== Dataset extract ==
::::::::::

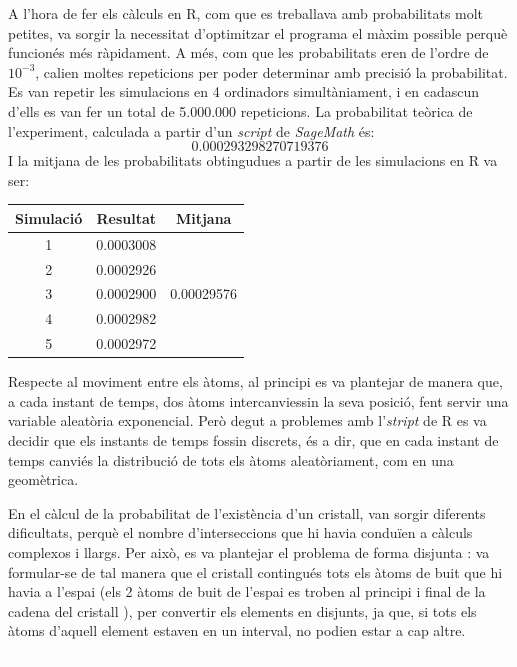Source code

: \documentclass[12pt]{report}
\begin{document}
A l’hora de fer els càlculs en R, com que es treballava amb probabilitats molt petites, va sorgir la necessitat d'optimitzar el programa el màxim possible perquè funcionés més ràpidament. 
A més, com que les probabilitats eren de l'ordre de $10^{-3}$, calien moltes repeticions per poder determinar amb precisió la probabilitat.  Es van repetir les simulacions en 4 ordinadors simultàniament, i en cadascun d'ells es van fer un total de 5.000.000 repeticions.
La probabilitat teòrica de l'experiment, calculada a partir d'un \textit{script} de \textit{SageMath} és:
\begin{equation*}
0.000293298270719376
\end{equation*}
\newpage
I la mitjana de les probabilitats obtingudues a partir de les simulacions en R va ser:

\begin{center}
    \begin{tabular}{cc|c}
     Simulació & Resultat & Mitjana \\ \hline
      1 & 0.0003008\\
      2 & 0.0002926\\
      3 & 0.0002900 & 0.00029576\\
      4 & 0.0002982\\
      5 & 0.0002972\\
\end{tabular}
\end{center}

Respecte al moviment entre els àtoms, al principi es va plantejar de manera que, a cada instant de temps, dos àtoms intercanviessin la seva posició, fent servir una variable aleatòria exponencial. Però degut a problemes amb l'\textit{stript} de R es va decidir que els instants de temps fossin discrets, és a dir, que en cada instant de temps canviés la distribució de tots els àtoms aleatòriament, com en una geomètrica.\newline

En el càlcul de la probabilitat de l'existència d'un cristall, van sorgir diferents dificultats, perquè el nombre d'interseccions que hi havia conduïen a càlculs complexos i llargs. Per això, es va plantejar el problema de forma disjunta : va formular-se de tal manera que el cristall contingués tots els àtoms de buit que hi havia a l'espai (els 2 àtoms de buit de l'espai es troben al principi i final de la cadena del cristall ), per convertir els elements en disjunts, ja que, si tots els àtoms d’aquell element estaven en un interval, no podien estar a cap altre.
\newpage
\textcolor{white}{easter egg}
\end{document}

::::::::::

An exact copy of the lines above, from the first through the line that holds "Simulació & Resultat & Mitjana \\ \hline", is what is needed; leave the pictures out.

== Solution ==
Source code

: \documentclass[12pt]{report}
\begin{document}
A l’hora de fer els càlculs en R, com que es treballava amb probabilitats molt petites, va sorgir la necessitat d'optimitzar el programa el màxim possible perquè funcionés més ràpidament. 
A més, com que les probabilitats eren de l'ordre de $10^{-3}$, calien moltes repeticions per poder determinar amb precisió la probabilitat.  Es van repetir les simulacions en 4 ordinadors simultàniament, i en cadascun d'ells es van fer un total de 5.000.000 repeticions.
La probabilitat teòrica de l'experiment, calculada a partir d'un \textit{script} de \textit{SageMath} és:
\begin{equation*}
0.000293298270719376
\end{equation*}
\newpage
I la mitjana de les probabilitats obtingudues a partir de les simulacions en R va ser:

\begin{center}
    \begin{tabular}{cc|c}
     Simulació & Resultat & Mitjana \\ \hline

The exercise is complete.